The good news is that predictions about artificial intelligence have typically always assumed it will be able to do more that it can and that it would affect us sooner rather than later.
Work in the field began in earnest in the 1950s thanks to the efforts of pioneers like Alan Turing, who famously devised the test that bears his name that describes a computer able to mimic a human well enough that another human would not be able to tell. Today the test has only being passed once, just.
Hollywood and science-fiction writers have created many popular stories that deal with a future in which robots become not only as smart as humans but smarter and enslave them.
It is more telling of humanity that we assume robots would enslave us just because the human race has tended to enslave those it can dominate.
Nevertheless, the World Economic Forum has identified the impact from advances in this field to result in a Fourth Industrial Revolution which is likely.
Credit: World Economic Forum
What is A.I.?
The simple answer is that it is the process by which a computer seeks to replicate human brain function to carry out complex operations.
The truth though is that it is a group of very challenging functions that computers are trying to match in order to do some of the functions at a level similar to us. It includes:
Cameras, microphones and other sensors allow machines to rival human perception and in many cases to surpass it. Using these machines to help us perceive the world around us is a benefit and is critical for developments like driverless cars.
This is probably the component that is most developed as machines have access to a huge store of digital information. Although as you know from doing a search on the internet, just because there is a lot of information does not mean there is a lot of reliable information.
This is the area where there have been impressive gains recently as machines use experience to learn and test the information they have. Learning is also able to be shared with other machines which accelerates the speed of learning and would allow even a basic program to achieve incredible results. Google's DeepMind relies on this type of learning.
This is far more complicated that you might think as computers are precise while our speech is varied and we don't always follow the already very convoluted rules of language. So for a machine to determine not just what you said, but what you meant is a real challenge. Assuming it is confident of your request it then needs to determine if or where to find the answer and then show it to you.
This is the big one. How to make a machine interact with its environment in such a way that it can make sense of it is very difficult. Machines can react to programmed triggers or to a defined set of circumstances but that only gets it as far as the programming allows. To challenge humans, in the ways some fear, computer logic and processing power will need to improve significantly. Even those optimistic in the field don't see all the elements above coming together for some years yet.
A.I. in action
Every time you do a Google search you make use of A.I. programming that will try to determine what you are looking for from the relatively short string of letters you supply. Given there are over 4 billion pages in the indexes, knowing which one you are looking for and posting the answer in a fraction of a second is truly impressive.
Using the digital assistants from Google to Apple's Siri to Microsoft's Cortana and, the most recent, Amazon's Alexa will accept what you are looking for simply by speaking to it and then finding what you requested or performing the action you requested.
Tesla cars along with many other manufacturers are recording the huge amount of information about your driving. Tesla specifically learns to identify potential danger scenarios and shares its learning with the rest of the cars in the network. When fully driverless cars are on the roads, their programming would not have come from humans but hundreds of hours of observing human drivers.
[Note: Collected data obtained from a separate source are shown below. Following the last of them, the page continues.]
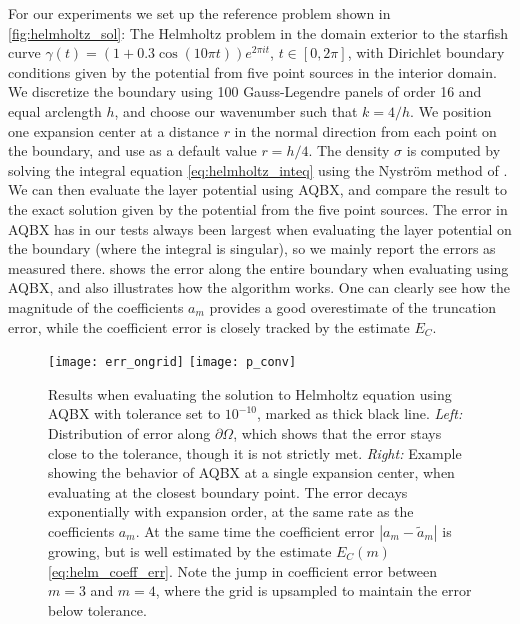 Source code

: \documentclass[hidelinks]{siamart1116}
\begin{document}
For our experiments we set up the reference problem shown in
\cref{fig:helmholtz_sol}: The Helmholtz problem in the domain exterior
to the starfish curve $\gamma(t) = (1+0.3\cos(10 \pi t))e^{2\pi i t}$,
$t\in[0,2\pi]$, with Dirichlet boundary conditions given by the
potential from five point sources in the interior domain. We
discretize the boundary using 100 Gauss-Legendre panels of order 16
and equal arclength $h$, and choose our wavenumber such that
${{k}}=4/h$. We position one expansion center at a distance $r$ in the
normal direction from each point on the boundary, and use as a default
value $r=h/4$. The density ${\sigma}$ is computed by solving the integral
equation \eqref{eq:helmholtz_inteq} using the Nystr\"om method of
\cite{Helsing2015}. We can then evaluate the layer potential using
AQBX, and compare the result to the exact solution given by the
potential from the five point sources. The error in AQBX has in our
tests always been largest when evaluating the layer potential on the
boundary (where the integral is singular), so we mainly report the
errors as measured there.  shows the error along the
entire boundary when evaluating using AQBX, and also illustrates how
the algorithm works. One can clearly see how the magnitude of the
coefficients $a_m$ provides a good overestimate of the truncation
error, while the coefficient error is closely tracked by the estimate
${E_C}$.
\begin{figure}[htbp]
  
  \centering
  \tikzset{font=\footnotesize} 
  \tikzset{mark size=1/2}
  \texttt{[image: err\_ongrid]}
  \tikzset{mark size=2}
  \texttt{[image: p\_conv]}
  \caption{Results when evaluating the solution to Helmholtz equation
    using AQBX with tolerance set to $10^{-10}$, marked as thick black
    line. \emph{Left:} Distribution of error along ${{\partial\Omega}}$, which
    shows that the error stays close to the tolerance, though it is
    not strictly met. \emph{Right:} Example showing the behavior of
    AQBX at a single expansion center, when evaluating at the closest
    boundary point. The error decays exponentially with expansion
    order, at the same rate as the coefficients $a_m$.  At the same
    time the coefficient error $|a_m - \tilde a_m|$ is growing, but is
    well estimated by the estimate ${E_C}(m)$ \eqref{eq:helm_coeff_err}.
    Note the jump in coefficient error between $m=3$ and $m=4$, where
    the grid is upsampled to maintain the error below tolerance.}
  \label{fig:error}
\end{figure}
\end{document}
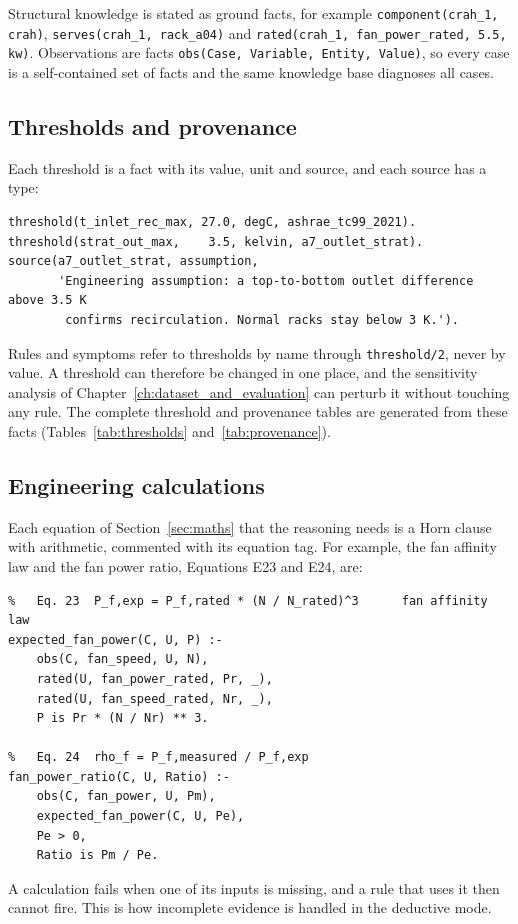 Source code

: Structural knowledge is stated as ground facts, for example \texttt{component(crah\_1, crah)}, \texttt{serves(crah\_1, rack\_a04)} and \texttt{rated(crah\_1, fan\_power\_rated, 5.5, kw)}. Observations are facts \texttt{obs(Case, Variable, Entity, Value)}, so every case is a self-contained set of facts and the same knowledge base diagnoses all cases.

\subsection{Thresholds and provenance}

Each threshold is a fact with its value, unit and source, and each source has a type:
\begin{lstlisting}
threshold(t_inlet_rec_max, 27.0, degC, ashrae_tc99_2021).
threshold(strat_out_max,    3.5, kelvin, a7_outlet_strat).
source(a7_outlet_strat, assumption,
       'Engineering assumption: a top-to-bottom outlet difference above 3.5 K
        confirms recirculation. Normal racks stay below 3 K.').
\end{lstlisting}
Rules and symptoms refer to thresholds by name through \texttt{threshold/2}, never by value. A threshold can therefore be changed in one place, and the sensitivity analysis of Chapter~\ref{ch:dataset_and_evaluation} can perturb it without touching any rule. The complete threshold and provenance tables are generated from these facts (Tables~\ref{tab:thresholds} and~\ref{tab:provenance}).

\subsection{Engineering calculations}

Each equation of Section~\ref{sec:maths} that the reasoning needs is a Horn clause with arithmetic, commented with its equation tag. For example, the fan affinity law and the fan power ratio, Equations E23 and E24, are:
\begin{lstlisting}
%   Eq. 23  P_f,exp = P_f,rated * (N / N_rated)^3      fan affinity law
expected_fan_power(C, U, P) :-
    obs(C, fan_speed, U, N),
    rated(U, fan_power_rated, Pr, _),
    rated(U, fan_speed_rated, Nr, _),
    P is Pr * (N / Nr) ** 3.

%   Eq. 24  rho_f = P_f,measured / P_f,exp
fan_power_ratio(C, U, Ratio) :-
    obs(C, fan_power, U, Pm),
    expected_fan_power(C, U, Pe),
    Pe > 0,
    Ratio is Pm / Pe.
\end{lstlisting}
A calculation fails when one of its inputs is missing, and a rule that uses it then cannot fire. This is how incomplete evidence is handled in the deductive mode.

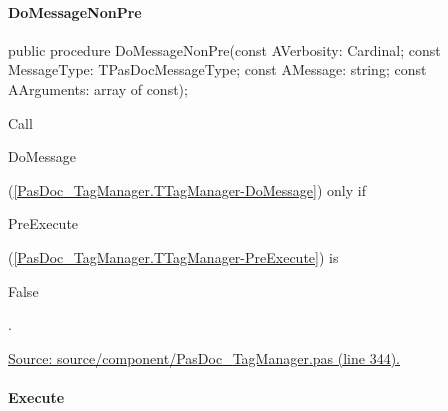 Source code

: \documentclass{report}
\newif\ifpdf
\begin{document}
\paragraph*{DoMessageNonPre}\hspace*{\fill}

\label{PasDoc_TagManager.TTagManager-DoMessageNonPre}
\begin{list}{}{
\setlength{\itemindent}{0cm}
\setlength{\listparindent}{0cm}
\setlength{\leftmargin}{\evensidemargin}
\addtolength{\leftmargin}{\tmplength}
\settowidth{\labelsep}{X}
\addtolength{\leftmargin}{\labelsep}
\setlength{\labelwidth}{\tmplength}
}
\item[\textbf{Declaration}\hfill]
\ifpdf
\begin{flushleft}
\fi
\begin{ttfamily}
public procedure DoMessageNonPre(const AVerbosity: Cardinal; const MessageType: TPasDocMessageType; const AMessage: string; const AArguments: array of const);\end{ttfamily}

\ifpdf
\end{flushleft}
\fi

\par
\item[\textbf{Description}]
Call \begin{ttfamily}DoMessage\end{ttfamily}(\ref{PasDoc_TagManager.TTagManager-DoMessage}) only if \begin{ttfamily}PreExecute\end{ttfamily}(\ref{PasDoc_TagManager.TTagManager-PreExecute}) is \begin{ttfamily}False\end{ttfamily}.\par
\href{https://github.com/pasdoc/pasdoc/blob/master/source/component/PasDoc_TagManager.pas#L344}{Source: source/component/PasDoc{\_}TagManager.pas (line 344).}

\end{list}
\paragraph*{Execute}\hspace*{\fill}
\end{document}
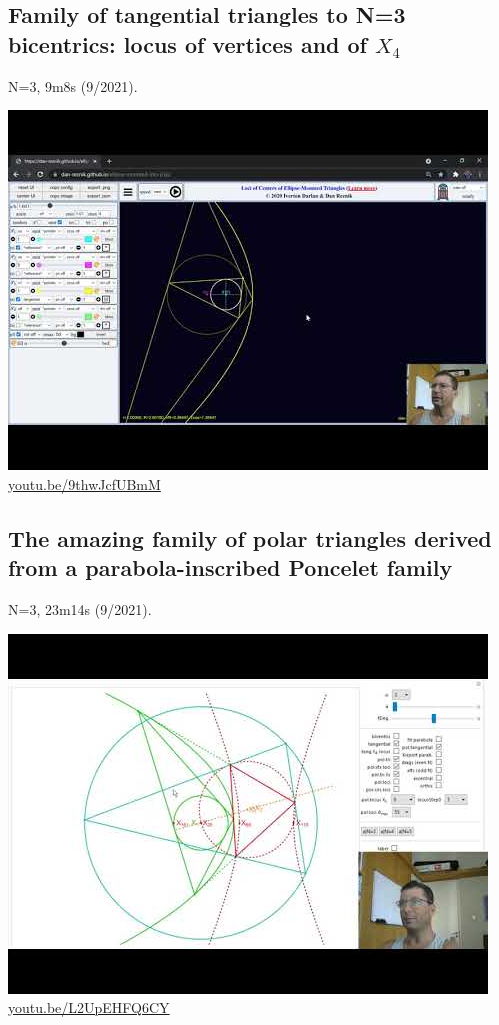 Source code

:\documentclass[12pt]{amsart}
\begin{document}
\subsection{Family of tangential triangles to N=3 bicentrics: locus of vertices and of $X_{4}$}
\label{vid:9thwJcfUBmM}
\noindent N=3, 9m8s (9/2021). 
\begin{center}\includegraphics[width=.5\textwidth]{pics/9thwJcfUBmM.jpg} \\ 
\href{https://youtu.be/9thwJcfUBmM}{\url{youtu.be/9thwJcfUBmM}}\end{center}
% 

\subsection{The amazing family of polar triangles derived from a parabola-inscribed Poncelet family}
\label{vid:L2UpEHFQ6CY}
\noindent N=3, 23m14s (9/2021). 
\begin{center}\includegraphics[width=.5\textwidth]{pics/L2UpEHFQ6CY.jpg} \\ 
\href{https://youtu.be/L2UpEHFQ6CY}{\url{youtu.be/L2UpEHFQ6CY}}\end{center}
% 
\end{document}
Google's DeepMind deserves a special mention in that, rather than teach it all the possible moves for a game and then leave it to test the best solution, it simply tasked it to try to gain a high score. By first watching what happened with the game, and then noting what changed when it made a move of its own, it worked out not only what it needed to do but kept refining the process until it could play the game better than a human.
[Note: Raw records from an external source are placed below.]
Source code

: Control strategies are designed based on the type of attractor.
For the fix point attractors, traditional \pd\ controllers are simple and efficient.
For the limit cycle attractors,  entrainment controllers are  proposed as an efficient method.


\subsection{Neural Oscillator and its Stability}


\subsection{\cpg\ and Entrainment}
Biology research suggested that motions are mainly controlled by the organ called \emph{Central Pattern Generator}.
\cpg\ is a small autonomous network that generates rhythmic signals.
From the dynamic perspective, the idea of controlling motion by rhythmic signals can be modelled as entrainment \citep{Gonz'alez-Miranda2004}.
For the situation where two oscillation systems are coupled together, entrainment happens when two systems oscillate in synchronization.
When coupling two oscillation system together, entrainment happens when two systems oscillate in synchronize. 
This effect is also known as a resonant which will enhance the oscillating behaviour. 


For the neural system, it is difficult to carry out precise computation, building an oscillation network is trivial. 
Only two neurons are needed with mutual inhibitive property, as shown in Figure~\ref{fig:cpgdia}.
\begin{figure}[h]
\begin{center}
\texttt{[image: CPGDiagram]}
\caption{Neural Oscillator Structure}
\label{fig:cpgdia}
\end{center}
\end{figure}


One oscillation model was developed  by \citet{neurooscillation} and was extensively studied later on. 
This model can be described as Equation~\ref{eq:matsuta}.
In beating a human opponent at the very complex game of Go, it did not wait to consider the outcome of each move as there are simply too many, it used a level of reasoning similar to humans. The human opponent noted after the 1st game that the computer was at first playing safe, but changed its strategy when the human opponent reacted to it.
The jobs that robots will do
Machines are becoming very good at each of the aspects mentioned above, but still have a long way to go when a task is required that combines all of them.
So jobs that require a lot of perception but not much else, such as those of security guards, are at risk. An Oxford study to determine the likelihood that a job would be automated in the next 20 years lists a security guard as a job with a 89% chance of being replaced.
Likewise, jobs that rely heavily on a set of knowledge or repetitive communication or tasks will almost certainly be automated.
Those jobs where the tasks require a variety of reasoning and logic to be used are less likely to be automated.
You might think it unfair that machines will replace humans, but the majority of the roles that will be completely automated are likely to be roles that humans did not thrive at either.
The challenge is how to accommodate those that will be affected and that raises the challenge to disrupt the one institution that really needs a major overhaul - education. We can no longer expect our system of education to supply young people with the skills that have value in our increasingly high tech world.
When the likes of Stephen Hawking, Elon Musk and Bill Gates all weigh in on the potential risks of A.I. it would be unwise not to consider it.
It does not mean they are against the attempt to improve machine function, but warn that at some point they will begin facing moral decisions about what the machines will be allowed to do. Already the debate has began about how a driverless car should deal with a scenario when it would endanger the car occupant's life to save a group outside the car.
You don't need a smart computer to tell you that we live in interesting times.